Task to carry out: In the data below, find every line with the string "html" and pull it out.

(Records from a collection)
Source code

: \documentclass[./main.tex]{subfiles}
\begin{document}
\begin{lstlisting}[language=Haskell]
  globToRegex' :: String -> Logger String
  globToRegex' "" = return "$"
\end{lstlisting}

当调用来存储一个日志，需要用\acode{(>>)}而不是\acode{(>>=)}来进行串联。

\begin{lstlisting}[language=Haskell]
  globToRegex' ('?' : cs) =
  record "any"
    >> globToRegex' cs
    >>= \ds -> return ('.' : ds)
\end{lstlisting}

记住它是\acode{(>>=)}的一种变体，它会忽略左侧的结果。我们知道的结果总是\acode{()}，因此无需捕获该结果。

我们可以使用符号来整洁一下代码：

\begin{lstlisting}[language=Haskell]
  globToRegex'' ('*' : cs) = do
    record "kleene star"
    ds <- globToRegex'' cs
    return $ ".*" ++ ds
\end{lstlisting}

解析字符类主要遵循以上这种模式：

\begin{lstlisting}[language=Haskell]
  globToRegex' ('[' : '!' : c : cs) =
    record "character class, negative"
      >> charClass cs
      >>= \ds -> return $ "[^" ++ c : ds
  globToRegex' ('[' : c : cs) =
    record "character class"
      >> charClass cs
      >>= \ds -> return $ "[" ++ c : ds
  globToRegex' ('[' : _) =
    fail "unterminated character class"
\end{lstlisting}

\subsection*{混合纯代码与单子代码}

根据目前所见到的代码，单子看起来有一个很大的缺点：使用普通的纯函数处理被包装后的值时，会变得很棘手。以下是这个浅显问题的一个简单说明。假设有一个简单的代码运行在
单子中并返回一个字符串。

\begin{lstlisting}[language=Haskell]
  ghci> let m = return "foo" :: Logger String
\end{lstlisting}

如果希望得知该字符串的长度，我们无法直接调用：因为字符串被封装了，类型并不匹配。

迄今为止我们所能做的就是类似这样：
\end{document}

==

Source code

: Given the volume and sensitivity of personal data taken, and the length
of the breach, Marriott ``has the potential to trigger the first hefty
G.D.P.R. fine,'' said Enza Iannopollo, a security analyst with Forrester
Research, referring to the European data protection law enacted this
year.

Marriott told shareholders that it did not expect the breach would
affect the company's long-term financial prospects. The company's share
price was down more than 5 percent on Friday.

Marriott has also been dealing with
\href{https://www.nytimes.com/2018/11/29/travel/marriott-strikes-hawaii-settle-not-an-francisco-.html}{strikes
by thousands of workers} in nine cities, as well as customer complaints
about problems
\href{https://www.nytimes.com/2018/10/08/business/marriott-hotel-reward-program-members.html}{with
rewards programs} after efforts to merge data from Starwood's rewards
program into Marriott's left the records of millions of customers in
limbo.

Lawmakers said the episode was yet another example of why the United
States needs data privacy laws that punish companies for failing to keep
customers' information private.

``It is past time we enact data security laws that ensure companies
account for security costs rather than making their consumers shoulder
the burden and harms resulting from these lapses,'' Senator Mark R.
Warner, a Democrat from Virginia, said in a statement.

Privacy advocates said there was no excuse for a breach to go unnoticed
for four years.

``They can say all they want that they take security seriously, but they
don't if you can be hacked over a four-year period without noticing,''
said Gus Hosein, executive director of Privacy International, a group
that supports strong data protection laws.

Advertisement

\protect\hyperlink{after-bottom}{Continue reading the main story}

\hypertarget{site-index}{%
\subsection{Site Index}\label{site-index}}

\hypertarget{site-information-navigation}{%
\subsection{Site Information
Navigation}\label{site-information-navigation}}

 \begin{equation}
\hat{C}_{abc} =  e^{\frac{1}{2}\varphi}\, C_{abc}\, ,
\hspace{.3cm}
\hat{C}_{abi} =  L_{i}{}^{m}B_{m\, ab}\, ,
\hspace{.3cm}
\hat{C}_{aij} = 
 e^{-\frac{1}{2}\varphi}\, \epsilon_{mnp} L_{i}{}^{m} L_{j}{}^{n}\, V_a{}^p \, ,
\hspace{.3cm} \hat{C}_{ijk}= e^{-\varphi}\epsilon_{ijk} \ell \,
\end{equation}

Answer area:
\href{https://www.nytimes.com/2018/11/29/travel/marriott-strikes-hawaii-settle-not-an-francisco-.html}{strikes
\href{https://www.nytimes.com/2018/10/08/business/marriott-hotel-reward-program-members.html}{with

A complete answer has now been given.